The National Association of Realtors has officially launched HouseLogic, a Web site that’s aimed at reaching not just buyers and sellers, but consumers "throughout the life cycle of homeownership."
When HouseLogic launched in Beta test mode in November, its debut was largely overshadowed by NAR’s simultaneous announcement that it had formed a subsidiary company to provide a national property database for its members, Realtors Property Resource LLC (RPR).
Unlike real estate search and valuation sites like Realtor.com (operated on behalf of NAR by Move Inc.), Zillow and Trulia, HouseLogic will not offer access to listings or individual properties.
Instead, the site offers a collection of tools, information and advice that’s geared to helping consumers "maintain, protect and increase the value of their homes," NAR said in a press release.
The site also "empowers homeowners who want to get more actively engaged in shaping community life and advocate neighborhood and homeownership issues that matter most to them," NAR said.

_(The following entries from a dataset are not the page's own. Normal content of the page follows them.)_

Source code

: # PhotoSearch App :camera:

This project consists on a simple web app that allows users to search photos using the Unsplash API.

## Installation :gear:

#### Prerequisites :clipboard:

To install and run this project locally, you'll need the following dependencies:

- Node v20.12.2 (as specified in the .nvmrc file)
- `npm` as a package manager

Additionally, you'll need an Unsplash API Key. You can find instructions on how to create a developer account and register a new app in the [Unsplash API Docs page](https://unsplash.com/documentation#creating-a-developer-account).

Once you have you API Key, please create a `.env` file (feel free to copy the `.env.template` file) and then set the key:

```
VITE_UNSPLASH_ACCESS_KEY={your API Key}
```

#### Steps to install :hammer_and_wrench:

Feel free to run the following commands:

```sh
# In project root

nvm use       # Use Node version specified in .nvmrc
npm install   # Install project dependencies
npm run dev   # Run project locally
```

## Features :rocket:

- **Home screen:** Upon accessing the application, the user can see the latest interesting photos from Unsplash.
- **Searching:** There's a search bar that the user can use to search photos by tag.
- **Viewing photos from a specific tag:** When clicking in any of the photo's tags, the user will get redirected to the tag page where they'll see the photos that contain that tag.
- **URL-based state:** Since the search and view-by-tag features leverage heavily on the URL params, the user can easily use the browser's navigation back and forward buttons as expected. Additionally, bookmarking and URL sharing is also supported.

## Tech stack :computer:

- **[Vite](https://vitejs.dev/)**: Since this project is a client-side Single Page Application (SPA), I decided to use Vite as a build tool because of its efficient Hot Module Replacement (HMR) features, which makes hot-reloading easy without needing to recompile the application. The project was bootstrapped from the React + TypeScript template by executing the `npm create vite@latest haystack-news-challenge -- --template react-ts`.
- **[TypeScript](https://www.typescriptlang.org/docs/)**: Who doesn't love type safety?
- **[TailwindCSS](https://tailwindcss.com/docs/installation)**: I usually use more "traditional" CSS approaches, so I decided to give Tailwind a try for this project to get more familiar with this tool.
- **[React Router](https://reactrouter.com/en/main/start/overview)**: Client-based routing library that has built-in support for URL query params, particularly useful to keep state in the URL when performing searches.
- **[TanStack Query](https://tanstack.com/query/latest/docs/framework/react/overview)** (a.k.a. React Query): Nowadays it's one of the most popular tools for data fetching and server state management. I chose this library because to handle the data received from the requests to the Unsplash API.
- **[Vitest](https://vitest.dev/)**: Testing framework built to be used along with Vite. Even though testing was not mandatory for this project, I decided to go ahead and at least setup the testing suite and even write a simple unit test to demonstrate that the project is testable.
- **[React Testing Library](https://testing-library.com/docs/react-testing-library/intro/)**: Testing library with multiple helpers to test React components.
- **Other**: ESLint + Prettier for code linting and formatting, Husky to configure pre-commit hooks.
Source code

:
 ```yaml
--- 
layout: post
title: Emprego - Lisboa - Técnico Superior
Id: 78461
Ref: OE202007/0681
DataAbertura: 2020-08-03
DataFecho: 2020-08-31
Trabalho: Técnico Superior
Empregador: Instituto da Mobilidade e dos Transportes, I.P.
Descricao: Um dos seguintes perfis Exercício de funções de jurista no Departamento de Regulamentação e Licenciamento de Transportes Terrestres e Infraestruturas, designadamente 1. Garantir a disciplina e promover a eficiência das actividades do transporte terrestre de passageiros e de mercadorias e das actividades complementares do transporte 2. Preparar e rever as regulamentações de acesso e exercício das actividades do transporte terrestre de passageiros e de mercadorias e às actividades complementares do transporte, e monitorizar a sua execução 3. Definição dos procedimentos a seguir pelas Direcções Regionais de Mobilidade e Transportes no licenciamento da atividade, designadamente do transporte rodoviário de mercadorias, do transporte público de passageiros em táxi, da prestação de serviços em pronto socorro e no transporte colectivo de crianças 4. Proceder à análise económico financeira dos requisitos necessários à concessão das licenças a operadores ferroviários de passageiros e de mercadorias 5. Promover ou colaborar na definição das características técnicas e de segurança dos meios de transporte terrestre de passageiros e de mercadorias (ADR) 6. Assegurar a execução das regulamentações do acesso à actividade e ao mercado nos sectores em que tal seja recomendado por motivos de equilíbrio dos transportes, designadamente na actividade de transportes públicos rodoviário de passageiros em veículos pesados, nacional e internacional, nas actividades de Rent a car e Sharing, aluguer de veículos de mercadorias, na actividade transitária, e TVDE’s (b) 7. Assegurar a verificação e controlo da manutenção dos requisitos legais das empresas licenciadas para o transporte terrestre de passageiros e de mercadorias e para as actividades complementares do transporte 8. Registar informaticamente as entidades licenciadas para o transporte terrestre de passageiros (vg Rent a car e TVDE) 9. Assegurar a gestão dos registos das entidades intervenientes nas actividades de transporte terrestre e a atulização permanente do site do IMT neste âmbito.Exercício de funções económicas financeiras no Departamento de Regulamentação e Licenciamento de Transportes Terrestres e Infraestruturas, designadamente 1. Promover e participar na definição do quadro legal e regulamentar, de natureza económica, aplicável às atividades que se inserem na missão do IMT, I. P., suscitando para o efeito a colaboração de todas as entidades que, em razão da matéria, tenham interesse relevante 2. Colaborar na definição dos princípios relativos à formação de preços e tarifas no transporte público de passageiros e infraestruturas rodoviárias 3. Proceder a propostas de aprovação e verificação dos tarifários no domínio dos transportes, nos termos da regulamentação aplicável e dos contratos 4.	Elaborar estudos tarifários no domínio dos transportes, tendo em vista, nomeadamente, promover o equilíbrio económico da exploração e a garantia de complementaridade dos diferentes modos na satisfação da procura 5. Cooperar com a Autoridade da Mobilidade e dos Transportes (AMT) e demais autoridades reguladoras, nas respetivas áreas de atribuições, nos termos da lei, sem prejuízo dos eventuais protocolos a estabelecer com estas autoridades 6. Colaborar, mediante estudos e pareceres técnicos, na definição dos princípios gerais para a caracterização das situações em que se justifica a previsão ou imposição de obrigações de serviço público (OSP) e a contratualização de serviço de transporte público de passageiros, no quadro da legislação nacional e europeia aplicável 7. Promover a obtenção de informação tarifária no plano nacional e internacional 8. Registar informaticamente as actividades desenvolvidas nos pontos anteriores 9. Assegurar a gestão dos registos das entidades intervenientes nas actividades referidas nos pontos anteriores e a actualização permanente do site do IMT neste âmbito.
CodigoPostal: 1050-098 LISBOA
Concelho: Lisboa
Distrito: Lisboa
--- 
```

In an Inman News column, industry consultant Robert Hahn said HouseLogic could also help NAR generate grassroots support for the group’s political causes.
To get access to all of the site’s tools and obtain "customized recommendations," HouseLogic users must create an account for themselves, and provide the site with an e-mail address.
Users can opt in to receive e-mails on specific topics, including HouseLogic newsletters, "alerts about national issues related to housing," and "alerts regarding state and local political issues that are relevant to me." …CONTINUED
"If NAR can get just 5 percent of the 75 million homeowners to register with HouseLogic and agree to get contacted about a particular piece of legislation or regulation, then the 1.1 million members of NAR will get 3.75 million new allies," Hahn said when the site launched in Beta test mode.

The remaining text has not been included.